Grand Unified Theory
From Vexi
The Javascript engine in Vexi is based on the paradigm the "Grand Unified Theory of everything" [GUT].
[edit]
Expanation by Adam Megacz
Adam Megacz once explained the GUT on the XWT mailing list (thread archived here). There are a number of references to features which are either named differently or done differently, but the core concepts should still apply.
Let me try to formalize what David posted and extend it in order to
pull together sandboxing (like Java classloaders), runtime xwar
loading, reflection, and theming into a single, unified concept.
Resources
So there are these things called resources.
They're really just plain old javascript objects; the only thing
that's special about them is that they are the only objects you
can pass to xwt.overlay() [we'll get to this in a second].
Different kinds of resources behave in radically different ways,
so it's important to remember that they don't have much in common
except that they're all javascript objects.
You can load a resource from a URL like this:
var resource = xwt.load(url);
It's important to seperate *transports* from *content types* here.
Any arbitrary combination of one of these transports and one of these
content-types should be supported:
transports: file, http, https, jabber
content-type: xwar, png, gif, xml, bytestream, xmlrpc
Note that xmlrpc is a content-type, not a transport. It runs on
top of http(s). Subproperties of an xmlrpc object are the methods
to be invoked on it. Subproperties of an xml object are defined
in Appendix F of the reference. Subproperties of an xwar object
are the subdirectories and files within the archive. The others
should be pretty self-explanatory.
Resolving names to resources
You will often be restricted to ascii text strings in certain
places where you would like to specify a resource. Such
situations include:
- XML element names in templates (children of <template/>)
- Attribute values for the properties "image" and "border"
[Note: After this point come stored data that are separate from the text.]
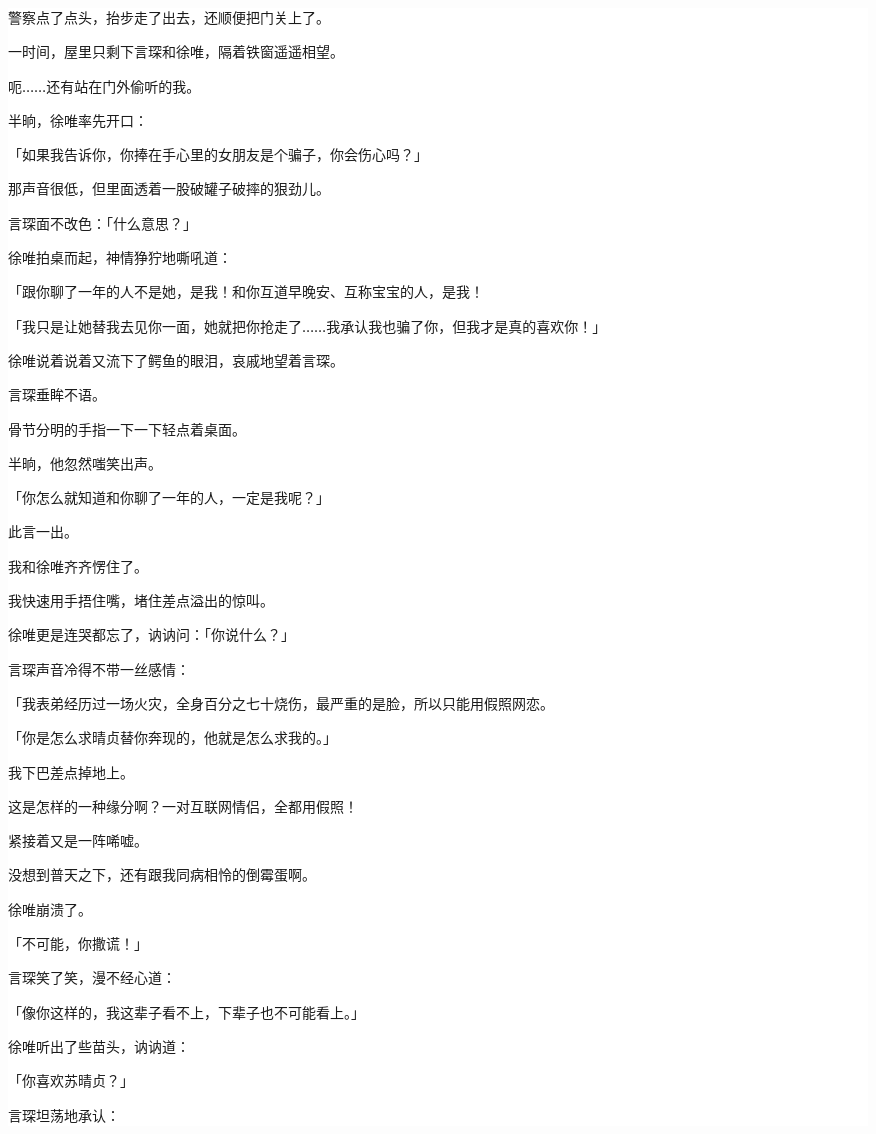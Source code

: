警察点了点头，抬步走了出去，还顺便把门关上了。

一时间，屋里只剩下言琛和徐唯，隔着铁窗遥遥相望。

呃……还有站在门外偷听的我。

半晌，徐唯率先开口：

「如果我告诉你，你捧在手心里的女朋友是个骗子，你会伤心吗？」

那声音很低，但里面透着一股破罐子破摔的狠劲儿。

言琛面不改色：「什么意思？」

徐唯拍桌而起，神情狰狞地嘶吼道：

「跟你聊了一年的人不是她，是我！和你互道早晚安、互称宝宝的人，是我！

「我只是让她替我去见你一面，她就把你抢走了……我承认我也骗了你，但我才是真的喜欢你！」

徐唯说着说着又流下了鳄鱼的眼泪，哀戚地望着言琛。

言琛垂眸不语。

骨节分明的手指一下一下轻点着桌面。

半晌，他忽然嗤笑出声。

「你怎么就知道和你聊了一年的人，一定是我呢？」

此言一出。

我和徐唯齐齐愣住了。

我快速用手捂住嘴，堵住差点溢出的惊叫。

徐唯更是连哭都忘了，讷讷问：「你说什么？」

言琛声音冷得不带一丝感情：

「我表弟经历过一场火灾，全身百分之七十烧伤，最严重的是脸，所以只能用假照网恋。

「你是怎么求晴贞替你奔现的，他就是怎么求我的。」

我下巴差点掉地上。

这是怎样的一种缘分啊？一对互联网情侣，全都用假照！

紧接着又是一阵唏嘘。

没想到普天之下，还有跟我同病相怜的倒霉蛋啊。

徐唯崩溃了。

「不可能，你撒谎！」

言琛笑了笑，漫不经心道：

「像你这样的，我这辈子看不上，下辈子也不可能看上。」

徐唯听出了些苗头，讷讷道：

「你喜欢苏晴贞？」

言琛坦荡地承认：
Any time you use ASCII text to identify a resource, one of things
happens:
1. If the string contains ://, it is treated as an URL and
passed to xwt.load().
2. Otherwise it is treated as a resource path (delimited with
dots) relative to the root of your resource tree.
The <import/> element essentially gives a list of alternate roots
to search during the instantiation of that template. It's like a
temporary call to xwt.overlay(xwt.root, <foo>) [yes, yes, we're
going to get to that].
Theming and overlays
The xwt.theme() function will be deprecated and replaced with
xwt.overlay(source, dest). Both source and dest must be resources;
you can't call xwt.overlay() on a box, or on xwt.math or anything
stupid like that. After the function is called, getting or putting a
value to any property on source will first get/put to dest, if dest
also has that property.
Sandboxing
Your reality is defined by your xwt object. That's the object you
get when you type "xwt.*". All text-to-resource resolving is done
relative to xwt.root (which is superficially similar to
xwt.static).
You can create alternate realities by cloning your xwt object like
this:
// the new xwt object's xwt.root is initially null; it can't
// "see" any of our resources
var new_xwt = xwt.clone();
You can load potentially malicious code (ie code that might try to
steal information from password boxes, etc) like this:
// load the xwar as a resource
var malicious_xwar = xwt.load("http://badhacker.com/evilstuff.xwar";);
// overlay it onto the root of the other universe's namespace
new_xwt.overlay(new_xwt.root, malicious_xwar);
// jump through the wormhole into the other universe
var template = new_xwt.root.main;
// note that we don't have to type new_xwt.newBox() here
xwt.newBox().apply(template);
No piece of code that came from evilstuff.xwar will ever be able
to obtain a reference to any object that belongs to the
preexisting xwar, unless the preexisting xwar passes the reference
into the alternate universe. It's like a one-way wormhole -- the
first universe holds a reference to the second universe, but the
reverse is not true.
Important point: templates and functions are bound to particular
xwt object instances. Boxen and threads are neutral -- they're
not affiliated with any particular universe. When you obtain a
reference to a template by walking down xwt_object.root...., the
template object you get back is bound to that xwt_object. Any
functions created as a result of applying that template are also
bound to that xwt object. Any code within those functions which
references "xwt" will get the bound xwt object.
There will also be a facility for overriding methods on the xwt
object to trap (and redirect) things like xml-rpc calls, thread
creation, etc. This makes XWT capable of self-virtualization
(much like the JVM, PowerPC chip, or User Mode Linux OS).